From: Jozsef Kadlecsik <[email protected]>
Date: Fri, 3 Dec 2010 13:38:59 +0100

> The current jhash.h implements the lookup2() hash function by Bob Jenkins.
> However, lookup2() is outdated as Bob wrote a new hash function called
> lookup3(). There is a longer comparison of those two and other hash
> functions at http://burtleburtle.net/bob/hash/doobs.html.
>
> Please consider applying the following patches.

Patch #1 is already in the net-next-2.6 tree, and as long as there are
no major objections to the general crowd (including Rusty et al.) I am
happy to put patch #2 into my tree as well.

Rusty, does the current version of patch #2 look good to you?

Thanks!

2010-12-08 21:23:53

by Rusty Russell

[permalink] [raw]
Subject: Re: [PATCH 0/2] New jhash function

On Thu, 9 Dec 2010 03:39:54 am David Miller wrote:
> From: Jozsef Kadlecsik <[email protected]>
> Date: Fri, 3 Dec 2010 13:38:59 +0100
>
> > The current jhash.h implements the lookup2() hash function by Bob Jenkins.
> > However, lookup2() is outdated as Bob wrote a new hash function called
> > lookup3(). There is a longer comparison of those two and other hash
> > functions at http://burtleburtle.net/bob/hash/doobs.html.
> >
> > Please consider applying the following patches.
>
> Patch #1 is already in the net-next-2.6 tree, and as long as there are
> no major objections to the general crowd (including Rusty et al.) I am
> happy to put patch #2 into my tree as well.
>
> Rusty, does the current version of patch #2 look good to you?

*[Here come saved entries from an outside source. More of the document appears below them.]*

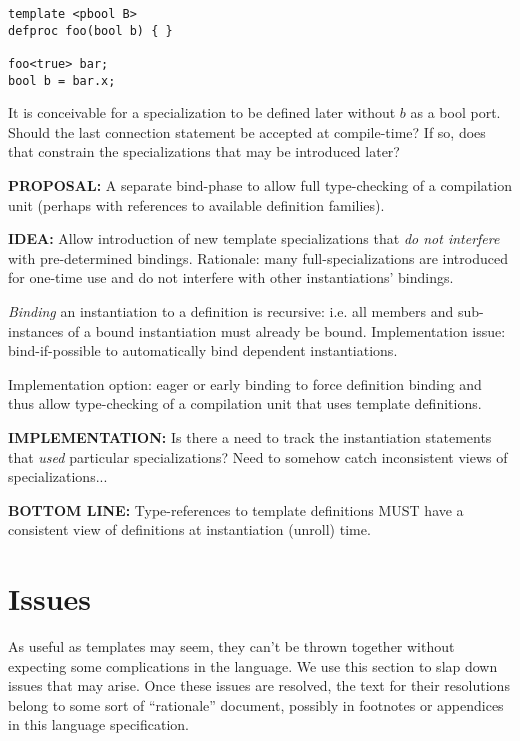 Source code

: \begin{verbatim}
template <pbool B>
defproc foo(bool b) { }

foo<true> bar;
bool b = bar.x;
\end{verbatim}

It is conceivable for a specialization to be defined later without
$b$ as a bool port.  
Should the last connection statement be accepted at compile-time?
If so, does that constrain the specializations that may be introduced later?


\textbf{PROPOSAL:}
A separate bind-phase to allow full type-checking of a compilation unit
(perhaps with references to available definition families).  

\textbf{IDEA:}
Allow introduction of new template specializations that
\emph{do not interfere} with pre-determined bindings.  
Rationale: many full-specializations are introduced for one-time use and
do not interfere with other instantiations' bindings.  

\emph{Binding} an instantiation to a definition is recursive: i.e.
all members and sub-instances of a bound instantiation must already be bound.  
Implementation issue: bind-if-possible to automatically bind dependent
instantiations.  

Implementation option: eager or early binding to force 
definition binding and thus allow type-checking of a 
compilation unit that uses template definitions.  

\textbf{IMPLEMENTATION:}
Is there a need to track the instantiation statements that \emph{used}
particular specializations?  Need to somehow catch inconsistent views
of specializations...

\textbf{BOTTOM LINE:}
Type-references to template definitions MUST have a consistent
view of definitions at instantiation (unroll) time.  

\section{Issues}
\label{sec:templates:issues}

As useful as templates may seem, they can't be thrown together without
expecting some complications in the language.  
We use this section to slap down issues that may arise.  
Once these issues are resolved, the text for their resolutions
belong to some sort of ``rationale'' document, possibly
in footnotes or appendices in this language specification.  

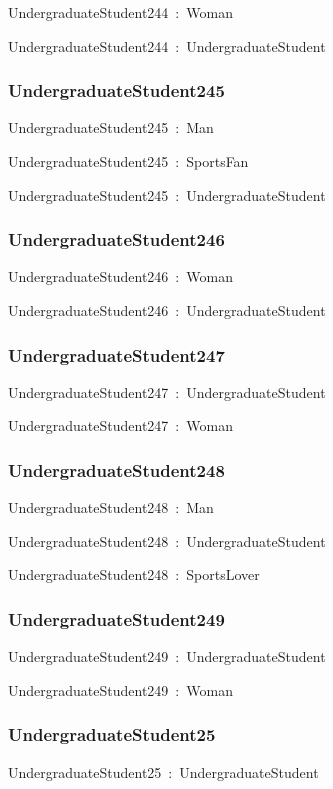 \documentclass{article}
\begin{document}
UndergraduateStudent244~:~Woman

UndergraduateStudent244~:~UndergraduateStudent

\subsubsection*{UndergraduateStudent245}

UndergraduateStudent245~:~Man

UndergraduateStudent245~:~SportsFan

UndergraduateStudent245~:~UndergraduateStudent

\subsubsection*{UndergraduateStudent246}

UndergraduateStudent246~:~Woman

UndergraduateStudent246~:~UndergraduateStudent

\subsubsection*{UndergraduateStudent247}

UndergraduateStudent247~:~UndergraduateStudent

UndergraduateStudent247~:~Woman

\subsubsection*{UndergraduateStudent248}

UndergraduateStudent248~:~Man

UndergraduateStudent248~:~UndergraduateStudent

UndergraduateStudent248~:~SportsLover

\subsubsection*{UndergraduateStudent249}

UndergraduateStudent249~:~UndergraduateStudent

UndergraduateStudent249~:~Woman

\subsubsection*{UndergraduateStudent25}

UndergraduateStudent25~:~UndergraduateStudent
\end{document}
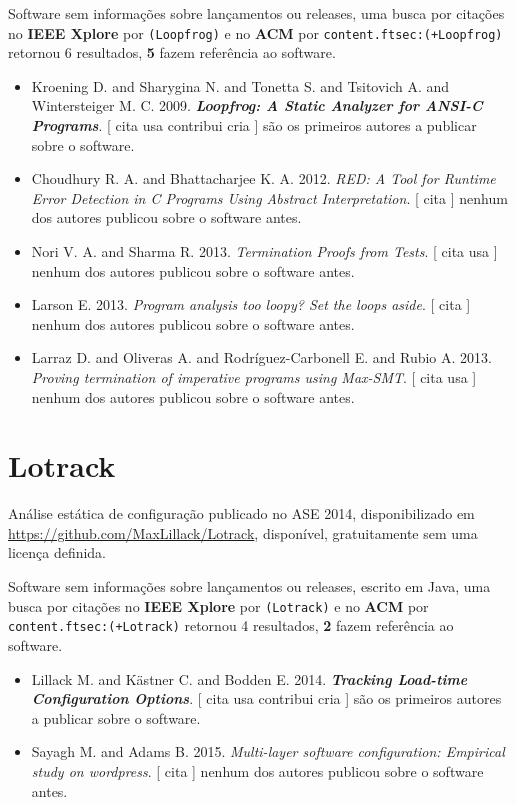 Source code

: Software sem informações sobre lançamentos ou releases,
uma busca por citações no {\bf IEEE Xplore} por
\texttt{(Loopfrog)}
e no {\bf ACM} por
\texttt{content.ftsec:(+Loopfrog)}
retornou
6 resultados,
{\bf 5} fazem referência ao software.

\begin{itemize}
\item Kroening D. and Sharygina N. and Tonetta S. and Tsitovich A. and Wintersteiger M. C.
      2009.
        \textbf{\textit{ Loopfrog: A Static Analyzer for ANSI-C Programs}}.
      [
          cita
          usa
          contribui
          cria
      ]
são os primeiros autores a publicar sobre o software.
\item Choudhury R. A. and Bhattacharjee K. A.
      2012.
        \textit{ RED: A Tool for Runtime Error Detection in C Programs Using Abstract Interpretation}.
      [
          cita
      ]
nenhum dos autores publicou sobre o software antes.
\item Nori V. A. and Sharma R.
      2013.
        \textit{ Termination Proofs from Tests}.
      [
          cita
          usa
      ]
nenhum dos autores publicou sobre o software antes.
\item Larson E.
      2013.
        \textit{ Program analysis too loopy? Set the loops aside}.
      [
          cita
      ]
nenhum dos autores publicou sobre o software antes.
\item Larraz D. and Oliveras A. and Rodríguez-Carbonell E. and Rubio A.
      2013.
        \textit{ Proving termination of imperative programs using Max-SMT}.
      [
          cita
          usa
      ]
nenhum dos autores publicou sobre o software antes.
\end{itemize}
\section{Lotrack}

Análise estática de configuração
publicado no ASE 2014,
disponibilizado em \url{https://github.com/MaxLillack/Lotrack},
disponível,
gratuitamente
sem uma licença definida.

Software sem informações sobre lançamentos ou releases,
escrito em Java,
uma busca por citações no {\bf IEEE Xplore} por
\texttt{(Lotrack)}
e no {\bf ACM} por
\texttt{content.ftsec:(+Lotrack)}
retornou
4 resultados,
{\bf 2} fazem referência ao software.

\begin{itemize}
\item Lillack M. and K\"{a}stner C. and Bodden E.
      2014.
        \textbf{\textit{ Tracking Load-time Configuration Options}}.
      [
          cita
          usa
          contribui
          cria
      ]
são os primeiros autores a publicar sobre o software.
\item Sayagh M. and Adams B.
      2015.
        \textit{ Multi-layer software configuration: Empirical study on wordpress}.
      [
          cita
      ]
nenhum dos autores publicou sobre o software antes.
\end{itemize}
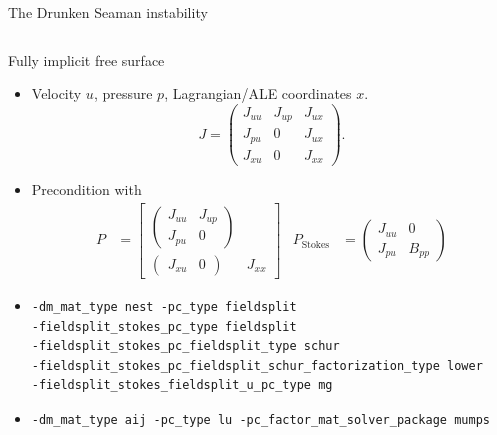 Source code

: \documentclass{beamer}
\begin{document}
\begin{frame}[shrink=5]{The Drunken Seaman instability}
\begin{columns}
\begin{column}{0.2\textwidth}
    \end{column}
  \end{columns}
\end{frame}
\begin{frame}[fragile]{Fully implicit free surface}
  \begin{itemize}
  \item Velocity $u$, pressure $p$, Lagrangian/ALE coordinates $x$.
    \begin{equation*}
      J =
      \begin{pmatrix}
        J_{uu} & J_{up} & J_{ux} \\
        J_{pu} & 0 & J_{ux} \\
        J_{xu} & 0 & J_{xx}
      \end{pmatrix} .
    \end{equation*}
  \item Precondition with
    \begin{align*}
      P &=
      \begin{bmatrix}
        \begin{pmatrix}
          J_{uu} & J_{up} \\
          J_{pu} & 0
        \end{pmatrix} & \\
        \begin{pmatrix}
          J_{xu} & 0
        \end{pmatrix}
        & J_{xx}
      \end{bmatrix} &
      P_{\text{Stokes}} &=
      \begin{pmatrix}
        J_{uu} & 0 \\
        J_{pu} & B_{pp}
      \end{pmatrix}
    \end{align*}
  \item {\scriptsize
\begin{verbatim}
-dm_mat_type nest -pc_type fieldsplit
-fieldsplit_stokes_pc_type fieldsplit
-fieldsplit_stokes_pc_fieldsplit_type schur
-fieldsplit_stokes_pc_fieldsplit_schur_factorization_type lower
-fieldsplit_stokes_fieldsplit_u_pc_type mg
\end{verbatim}
}
\item {\scriptsize
\begin{verbatim}
-dm_mat_type aij -pc_type lu -pc_factor_mat_solver_package mumps
\end{verbatim}
}
  \end{itemize}
\end{frame}
\end{document}
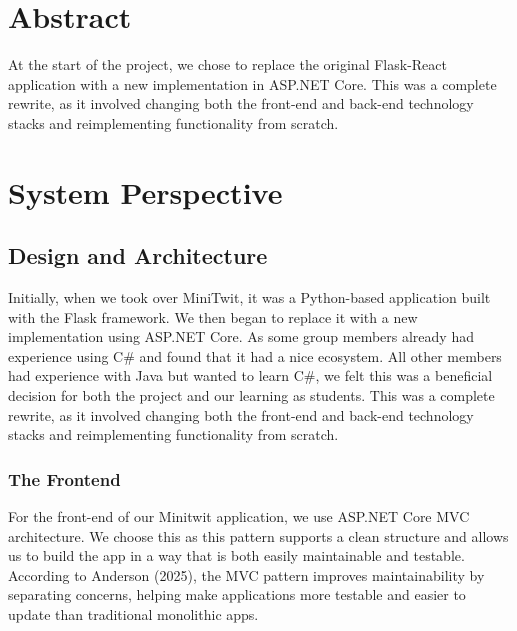 \documentclass[12pt,a4paper,reqno]{report}
\begin{document}
 
\clearpage
\tableofcontents
{}

\setcounter{page}{0}
\clearpage 

\section*{Abstract}
At the start of the project, we chose to replace the original Flask-React application with a new implementation in ASP.NET Core. This was a complete rewrite, as it involved changing both the front-end and back-end technology stacks and reimplementing functionality from scratch.

\section{System Perspective}

\subsection{Design and Architecture}


Initially, when we took over MiniTwit, it was a Python-based application built with the Flask framework. We then began to replace it with a new implementation using ASP.NET Core. As some group members already had experience using C\# and found that it had a nice ecosystem. All other members had experience with Java but wanted to learn C\#, we felt this was a beneficial decision for both the project and our learning as students. This was a complete rewrite, as it involved changing both the front-end and back-end technology stacks and reimplementing functionality from scratch.

\subsubsection{The Frontend}
For the front-end of our Minitwit application, we use ASP.NET Core MVC architecture. We choose this as this pattern supports a clean structure and allows us to build the app in a way that is both easily maintainable and testable. According to Anderson (2025), the MVC pattern improves maintainability by separating concerns, helping make applications more testable and easier to update than traditional monolithic apps.
\end{document}
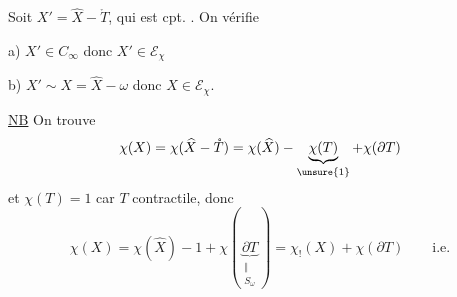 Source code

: 
Soit $X'=\widehat X-\mathring T$, qui est cpt. . On vérifie


a) $X'\in C_\infty$ donc $X'\in\mathcal E_\chi$

b) $X'\sim X=\widehat X-\omega$ donc $X\in\mathcal E_\chi$.

\uline{NB} On trouve
\[
\chi(X)=\chi(\widehat X-\mathring T)=\chi(\widehat X)-\underbrace{\chi(T)}_{\unsure{1}}+\chi(\partial T)
\]
et $\chi(T)=1$ car $T$ contractile, donc
\[
\chi(X)=\chi(\widehat X)-1+\chi(\underbrace{\partial T}_{\substack{\Vert\\S_\omega}})=\chi_!(X)+\chi(\partial T)\qquad\text{i.e.}
\]

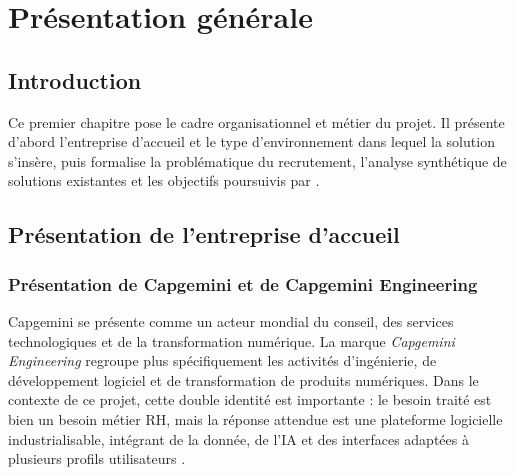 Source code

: \chapter{Présentation générale}

\section*{Introduction}
Ce premier chapitre pose le cadre organisationnel et métier du projet. Il présente d'abord l'entreprise d'accueil et le type d'environnement dans lequel la solution s'insère, puis formalise la problématique du recrutement, l'analyse synthétique de solutions existantes et les objectifs poursuivis par \projectname{}.

\section{Présentation de l'entreprise d'accueil}

\subsection{Présentation de Capgemini et de Capgemini Engineering}
Capgemini se présente comme un acteur mondial du conseil, des services technologiques et de la transformation numérique. La marque \textit{Capgemini Engineering} regroupe plus spécifiquement les activités d'ingénierie, de développement logiciel et de transformation de produits numériques. Dans le contexte de ce projet, cette double identité est importante : le besoin traité est bien un besoin métier RH, mais la réponse attendue est une plateforme logicielle industrialisable, intégrant de la donnée, de l'IA et des interfaces adaptées à plusieurs profils utilisateurs .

Yes, 2/2 good. Thanks Jozsef!

Acked-by: Rusty Russell <[email protected]>

2010-12-10 04:19:01

by David Miller

[permalink] [raw]
Subject: Re: [PATCH 0/2] New jhash function

From: Rusty Russell <[email protected]>
Date: Thu, 9 Dec 2010 07:53:45 +1030

> On Thu, 9 Dec 2010 03:39:54 am David Miller wrote:
>> From: Jozsef Kadlecsik <[email protected]>
>> Date: Fri, 3 Dec 2010 13:38:59 +0100
>>
>> > The current jhash.h implements the lookup2() hash function by Bob Jenkins.
>> > However, lookup2() is outdated as Bob wrote a new hash function called
>> > lookup3(). There is a longer comparison of those two and other hash
>> > functions at http://burtleburtle.net/bob/hash/doobs.html.
>> >
>> > Please consider applying the following patches.
>>
>> Patch #1 is already in the net-next-2.6 tree, and as long as there are
>> no major objections to the general crowd (including Rusty et al.) I am
>> happy to put patch #2 into my tree as well.
>>
>> Rusty, does the current version of patch #2 look good to you?
>
> Yes, 2/2 good. Thanks Jozsef!
>
> Acked-by: Rusty Russell <[email protected]>

Applied, thanks everyone.